TASK BRIEF -> Write out every line below that includes the word "logo".

#####

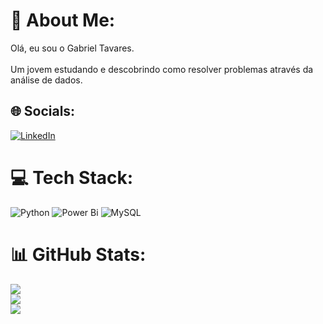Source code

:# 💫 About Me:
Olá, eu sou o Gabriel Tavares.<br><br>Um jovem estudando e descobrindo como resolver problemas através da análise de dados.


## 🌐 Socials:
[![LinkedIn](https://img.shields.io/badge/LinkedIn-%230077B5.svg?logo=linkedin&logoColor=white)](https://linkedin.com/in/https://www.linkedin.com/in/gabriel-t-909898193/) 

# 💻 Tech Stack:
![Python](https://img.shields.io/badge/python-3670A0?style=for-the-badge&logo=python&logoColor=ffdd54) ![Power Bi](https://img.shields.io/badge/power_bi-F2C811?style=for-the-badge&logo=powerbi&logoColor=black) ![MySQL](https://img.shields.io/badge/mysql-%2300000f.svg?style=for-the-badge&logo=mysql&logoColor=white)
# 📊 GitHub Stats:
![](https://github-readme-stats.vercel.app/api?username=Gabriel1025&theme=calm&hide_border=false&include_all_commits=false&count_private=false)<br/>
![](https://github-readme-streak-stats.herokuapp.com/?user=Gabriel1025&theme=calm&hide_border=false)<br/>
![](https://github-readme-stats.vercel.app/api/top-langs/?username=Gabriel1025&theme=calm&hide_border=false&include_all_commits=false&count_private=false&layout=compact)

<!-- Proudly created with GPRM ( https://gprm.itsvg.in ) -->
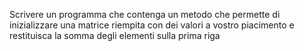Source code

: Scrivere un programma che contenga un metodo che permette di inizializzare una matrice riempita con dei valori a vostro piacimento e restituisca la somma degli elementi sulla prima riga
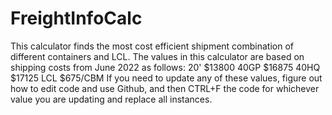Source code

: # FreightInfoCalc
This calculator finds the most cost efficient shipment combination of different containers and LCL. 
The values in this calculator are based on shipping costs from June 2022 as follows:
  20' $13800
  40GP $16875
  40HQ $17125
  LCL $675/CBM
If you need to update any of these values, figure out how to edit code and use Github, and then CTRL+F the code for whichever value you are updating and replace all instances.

#####

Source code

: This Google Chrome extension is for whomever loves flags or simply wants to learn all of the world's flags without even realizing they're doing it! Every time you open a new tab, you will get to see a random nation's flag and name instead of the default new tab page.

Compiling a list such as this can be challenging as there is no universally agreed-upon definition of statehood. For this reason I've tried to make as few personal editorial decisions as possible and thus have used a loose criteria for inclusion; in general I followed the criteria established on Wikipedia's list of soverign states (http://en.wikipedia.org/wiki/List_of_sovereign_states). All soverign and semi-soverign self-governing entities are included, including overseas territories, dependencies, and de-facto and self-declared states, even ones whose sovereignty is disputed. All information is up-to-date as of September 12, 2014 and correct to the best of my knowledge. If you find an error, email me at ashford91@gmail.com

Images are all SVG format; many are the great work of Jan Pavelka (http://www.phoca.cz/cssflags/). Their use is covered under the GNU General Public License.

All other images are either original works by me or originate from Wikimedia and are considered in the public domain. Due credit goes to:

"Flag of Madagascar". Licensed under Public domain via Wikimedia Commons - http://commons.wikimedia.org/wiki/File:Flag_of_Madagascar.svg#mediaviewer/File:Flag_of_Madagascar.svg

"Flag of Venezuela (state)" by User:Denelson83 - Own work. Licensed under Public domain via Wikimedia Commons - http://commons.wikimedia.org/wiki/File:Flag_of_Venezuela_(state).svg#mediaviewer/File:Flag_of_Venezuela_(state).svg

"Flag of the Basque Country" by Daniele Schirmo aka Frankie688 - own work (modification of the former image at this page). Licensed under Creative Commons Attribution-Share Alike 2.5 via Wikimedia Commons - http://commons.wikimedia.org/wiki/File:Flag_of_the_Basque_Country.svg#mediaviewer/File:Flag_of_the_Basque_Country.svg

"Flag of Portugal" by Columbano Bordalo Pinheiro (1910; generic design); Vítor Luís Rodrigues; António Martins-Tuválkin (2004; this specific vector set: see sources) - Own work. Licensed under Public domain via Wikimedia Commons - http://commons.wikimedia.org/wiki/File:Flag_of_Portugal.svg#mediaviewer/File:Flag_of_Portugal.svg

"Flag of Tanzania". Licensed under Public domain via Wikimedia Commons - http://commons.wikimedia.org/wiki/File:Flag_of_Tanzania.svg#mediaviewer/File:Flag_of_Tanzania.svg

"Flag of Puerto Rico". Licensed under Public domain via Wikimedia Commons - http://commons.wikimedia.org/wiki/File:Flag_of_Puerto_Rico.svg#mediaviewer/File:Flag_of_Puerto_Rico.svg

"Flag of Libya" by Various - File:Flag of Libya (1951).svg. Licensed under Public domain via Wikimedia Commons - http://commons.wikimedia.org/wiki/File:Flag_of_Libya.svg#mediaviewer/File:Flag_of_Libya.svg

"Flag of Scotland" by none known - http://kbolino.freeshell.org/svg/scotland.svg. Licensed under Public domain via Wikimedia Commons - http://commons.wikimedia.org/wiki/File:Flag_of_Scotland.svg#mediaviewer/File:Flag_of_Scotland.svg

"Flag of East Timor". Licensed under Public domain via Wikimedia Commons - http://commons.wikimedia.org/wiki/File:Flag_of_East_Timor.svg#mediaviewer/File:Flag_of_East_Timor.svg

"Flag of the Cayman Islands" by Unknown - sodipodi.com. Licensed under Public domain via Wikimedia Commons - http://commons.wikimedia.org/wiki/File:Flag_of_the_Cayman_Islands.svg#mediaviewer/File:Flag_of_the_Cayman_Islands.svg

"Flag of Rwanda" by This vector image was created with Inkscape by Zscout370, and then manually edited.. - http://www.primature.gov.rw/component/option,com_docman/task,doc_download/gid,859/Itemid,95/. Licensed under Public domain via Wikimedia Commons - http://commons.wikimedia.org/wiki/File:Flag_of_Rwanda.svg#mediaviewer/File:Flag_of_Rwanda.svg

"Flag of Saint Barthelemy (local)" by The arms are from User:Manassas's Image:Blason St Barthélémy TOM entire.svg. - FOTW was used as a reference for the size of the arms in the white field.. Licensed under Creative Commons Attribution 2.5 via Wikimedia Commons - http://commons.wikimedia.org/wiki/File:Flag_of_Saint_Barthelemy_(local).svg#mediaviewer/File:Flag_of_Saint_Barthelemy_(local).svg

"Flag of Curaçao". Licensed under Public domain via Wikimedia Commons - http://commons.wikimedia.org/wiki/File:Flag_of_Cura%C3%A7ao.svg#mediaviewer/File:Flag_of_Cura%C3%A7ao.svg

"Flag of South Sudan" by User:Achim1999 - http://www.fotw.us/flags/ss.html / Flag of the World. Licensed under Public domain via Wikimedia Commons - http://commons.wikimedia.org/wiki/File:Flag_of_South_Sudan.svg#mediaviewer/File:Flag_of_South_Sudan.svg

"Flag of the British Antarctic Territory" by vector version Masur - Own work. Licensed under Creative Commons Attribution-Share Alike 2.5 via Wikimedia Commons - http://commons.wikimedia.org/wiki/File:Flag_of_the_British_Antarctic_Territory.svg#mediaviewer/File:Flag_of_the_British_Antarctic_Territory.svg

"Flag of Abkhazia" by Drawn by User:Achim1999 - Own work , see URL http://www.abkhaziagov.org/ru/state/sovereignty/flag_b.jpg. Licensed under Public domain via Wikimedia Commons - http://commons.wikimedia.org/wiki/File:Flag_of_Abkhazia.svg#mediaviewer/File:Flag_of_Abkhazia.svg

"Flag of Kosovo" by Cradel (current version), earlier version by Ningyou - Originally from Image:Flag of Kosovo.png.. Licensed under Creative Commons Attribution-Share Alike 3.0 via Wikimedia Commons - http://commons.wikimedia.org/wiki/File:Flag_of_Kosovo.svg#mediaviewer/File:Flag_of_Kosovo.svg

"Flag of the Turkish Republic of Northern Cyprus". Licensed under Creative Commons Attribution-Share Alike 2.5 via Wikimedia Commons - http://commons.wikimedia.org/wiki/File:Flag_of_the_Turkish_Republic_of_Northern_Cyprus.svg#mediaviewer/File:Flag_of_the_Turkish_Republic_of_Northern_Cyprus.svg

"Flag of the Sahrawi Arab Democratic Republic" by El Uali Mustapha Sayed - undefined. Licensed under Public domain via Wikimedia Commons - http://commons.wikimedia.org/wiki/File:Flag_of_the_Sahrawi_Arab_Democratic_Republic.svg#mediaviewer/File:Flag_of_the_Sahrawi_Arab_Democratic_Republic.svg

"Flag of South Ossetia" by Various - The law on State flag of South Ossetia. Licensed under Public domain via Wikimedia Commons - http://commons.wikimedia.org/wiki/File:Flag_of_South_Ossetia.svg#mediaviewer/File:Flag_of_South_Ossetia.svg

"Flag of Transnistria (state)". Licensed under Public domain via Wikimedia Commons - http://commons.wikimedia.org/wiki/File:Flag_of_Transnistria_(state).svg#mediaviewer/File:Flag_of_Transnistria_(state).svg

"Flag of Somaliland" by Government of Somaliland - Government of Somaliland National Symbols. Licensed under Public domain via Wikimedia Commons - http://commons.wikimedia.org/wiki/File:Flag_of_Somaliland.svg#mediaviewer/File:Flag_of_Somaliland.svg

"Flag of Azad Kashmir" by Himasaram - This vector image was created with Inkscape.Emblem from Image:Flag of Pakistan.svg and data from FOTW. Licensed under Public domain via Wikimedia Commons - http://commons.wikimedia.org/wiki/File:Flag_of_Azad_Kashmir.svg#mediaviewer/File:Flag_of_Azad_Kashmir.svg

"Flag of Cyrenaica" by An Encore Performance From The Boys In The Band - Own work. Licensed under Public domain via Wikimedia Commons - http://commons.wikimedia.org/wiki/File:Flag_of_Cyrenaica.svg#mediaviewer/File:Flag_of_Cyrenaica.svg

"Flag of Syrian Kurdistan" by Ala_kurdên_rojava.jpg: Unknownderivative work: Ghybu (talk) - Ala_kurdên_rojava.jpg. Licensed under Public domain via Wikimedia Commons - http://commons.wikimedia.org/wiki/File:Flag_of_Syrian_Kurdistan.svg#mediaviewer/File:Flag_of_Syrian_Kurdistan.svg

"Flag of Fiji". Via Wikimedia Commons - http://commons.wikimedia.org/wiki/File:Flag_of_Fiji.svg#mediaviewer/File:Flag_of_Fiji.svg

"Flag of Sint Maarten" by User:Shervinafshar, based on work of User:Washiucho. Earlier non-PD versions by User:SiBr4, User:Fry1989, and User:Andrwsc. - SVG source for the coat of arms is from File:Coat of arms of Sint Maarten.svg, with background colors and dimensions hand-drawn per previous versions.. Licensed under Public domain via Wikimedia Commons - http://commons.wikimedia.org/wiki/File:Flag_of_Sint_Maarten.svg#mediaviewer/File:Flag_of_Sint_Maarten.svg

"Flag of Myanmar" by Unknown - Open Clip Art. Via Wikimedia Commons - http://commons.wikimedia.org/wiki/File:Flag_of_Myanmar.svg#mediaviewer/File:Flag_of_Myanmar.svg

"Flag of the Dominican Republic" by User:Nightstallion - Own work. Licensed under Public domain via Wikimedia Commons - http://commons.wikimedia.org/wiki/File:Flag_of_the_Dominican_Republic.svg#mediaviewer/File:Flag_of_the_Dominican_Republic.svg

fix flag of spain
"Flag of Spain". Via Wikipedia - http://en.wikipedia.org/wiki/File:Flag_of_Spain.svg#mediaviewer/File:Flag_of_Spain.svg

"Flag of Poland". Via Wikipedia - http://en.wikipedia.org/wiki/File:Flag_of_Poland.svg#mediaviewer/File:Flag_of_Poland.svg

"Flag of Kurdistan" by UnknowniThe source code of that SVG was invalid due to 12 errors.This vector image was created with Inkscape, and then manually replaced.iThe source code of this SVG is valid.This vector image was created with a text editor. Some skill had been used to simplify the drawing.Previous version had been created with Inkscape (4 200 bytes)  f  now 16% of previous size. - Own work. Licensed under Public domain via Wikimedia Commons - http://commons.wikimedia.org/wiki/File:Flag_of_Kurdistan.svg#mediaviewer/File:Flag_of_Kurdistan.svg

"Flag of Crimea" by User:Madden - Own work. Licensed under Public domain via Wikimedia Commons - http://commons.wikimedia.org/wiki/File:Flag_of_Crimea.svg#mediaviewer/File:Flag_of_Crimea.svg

#####

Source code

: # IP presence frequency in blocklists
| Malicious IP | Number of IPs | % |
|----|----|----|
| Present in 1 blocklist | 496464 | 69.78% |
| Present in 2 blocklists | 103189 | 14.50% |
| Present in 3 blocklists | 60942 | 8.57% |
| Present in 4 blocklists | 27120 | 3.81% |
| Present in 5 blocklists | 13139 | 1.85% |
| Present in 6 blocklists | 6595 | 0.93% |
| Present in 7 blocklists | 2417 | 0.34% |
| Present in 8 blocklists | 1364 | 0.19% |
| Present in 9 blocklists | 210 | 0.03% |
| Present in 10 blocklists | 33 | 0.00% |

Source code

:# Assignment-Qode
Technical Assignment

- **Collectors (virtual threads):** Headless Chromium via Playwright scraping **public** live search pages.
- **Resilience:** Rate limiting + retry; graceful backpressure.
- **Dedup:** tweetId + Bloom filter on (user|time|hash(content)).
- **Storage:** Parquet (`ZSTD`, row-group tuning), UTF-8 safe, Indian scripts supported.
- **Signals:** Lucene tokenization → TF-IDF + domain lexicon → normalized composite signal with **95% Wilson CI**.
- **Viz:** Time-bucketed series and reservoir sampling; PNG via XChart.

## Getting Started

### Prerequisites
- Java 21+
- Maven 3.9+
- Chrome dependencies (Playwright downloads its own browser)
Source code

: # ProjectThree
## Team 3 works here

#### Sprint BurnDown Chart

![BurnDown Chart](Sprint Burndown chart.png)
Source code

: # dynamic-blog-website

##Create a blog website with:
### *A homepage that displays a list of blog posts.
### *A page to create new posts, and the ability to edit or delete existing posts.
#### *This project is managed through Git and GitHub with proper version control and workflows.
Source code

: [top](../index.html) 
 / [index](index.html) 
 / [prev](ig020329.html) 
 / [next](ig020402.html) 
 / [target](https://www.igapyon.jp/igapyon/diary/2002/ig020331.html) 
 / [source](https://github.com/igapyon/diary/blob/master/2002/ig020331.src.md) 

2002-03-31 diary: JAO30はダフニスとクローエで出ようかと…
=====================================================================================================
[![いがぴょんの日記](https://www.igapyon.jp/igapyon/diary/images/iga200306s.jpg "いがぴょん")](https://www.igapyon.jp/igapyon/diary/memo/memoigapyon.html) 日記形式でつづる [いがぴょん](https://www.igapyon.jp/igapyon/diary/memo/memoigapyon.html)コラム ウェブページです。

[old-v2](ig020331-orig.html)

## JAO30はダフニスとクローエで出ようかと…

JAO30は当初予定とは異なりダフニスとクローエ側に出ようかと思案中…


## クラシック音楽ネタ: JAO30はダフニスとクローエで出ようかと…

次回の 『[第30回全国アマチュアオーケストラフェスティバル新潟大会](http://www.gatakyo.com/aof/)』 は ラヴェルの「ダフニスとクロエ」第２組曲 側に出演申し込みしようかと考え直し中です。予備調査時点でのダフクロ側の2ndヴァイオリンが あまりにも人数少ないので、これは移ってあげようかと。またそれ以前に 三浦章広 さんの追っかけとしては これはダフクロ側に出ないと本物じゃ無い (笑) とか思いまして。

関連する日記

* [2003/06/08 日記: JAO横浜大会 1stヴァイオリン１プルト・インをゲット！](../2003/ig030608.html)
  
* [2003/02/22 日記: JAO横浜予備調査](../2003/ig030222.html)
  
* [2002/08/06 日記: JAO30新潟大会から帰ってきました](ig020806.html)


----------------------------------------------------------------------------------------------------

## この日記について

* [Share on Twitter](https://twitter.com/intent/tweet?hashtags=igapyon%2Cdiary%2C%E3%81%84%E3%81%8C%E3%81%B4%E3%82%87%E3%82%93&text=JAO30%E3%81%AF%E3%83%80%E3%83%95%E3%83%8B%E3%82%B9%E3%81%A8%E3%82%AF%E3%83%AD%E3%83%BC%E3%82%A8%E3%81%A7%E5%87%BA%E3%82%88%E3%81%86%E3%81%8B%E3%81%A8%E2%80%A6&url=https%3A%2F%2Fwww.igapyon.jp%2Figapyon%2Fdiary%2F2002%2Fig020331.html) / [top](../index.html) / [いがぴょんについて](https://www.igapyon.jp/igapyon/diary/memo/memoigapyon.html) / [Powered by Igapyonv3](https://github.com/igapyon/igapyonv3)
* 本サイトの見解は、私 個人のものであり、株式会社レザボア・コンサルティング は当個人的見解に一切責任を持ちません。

#####

ANSWER BOX ->
[![LinkedIn](https://img.shields.io/badge/LinkedIn-%230077B5.svg?logo=linkedin&logoColor=white)](https://linkedin.com/in/https://www.linkedin.com/in/gabriel-t-909898193/) 
![Python](https://img.shields.io/badge/python-3670A0?style=for-the-badge&logo=python&logoColor=ffdd54) ![Power Bi](https://img.shields.io/badge/power_bi-F2C811?style=for-the-badge&logo=powerbi&logoColor=black) ![MySQL](https://img.shields.io/badge/mysql-%2300000f.svg?style=for-the-badge&logo=mysql&logoColor=white)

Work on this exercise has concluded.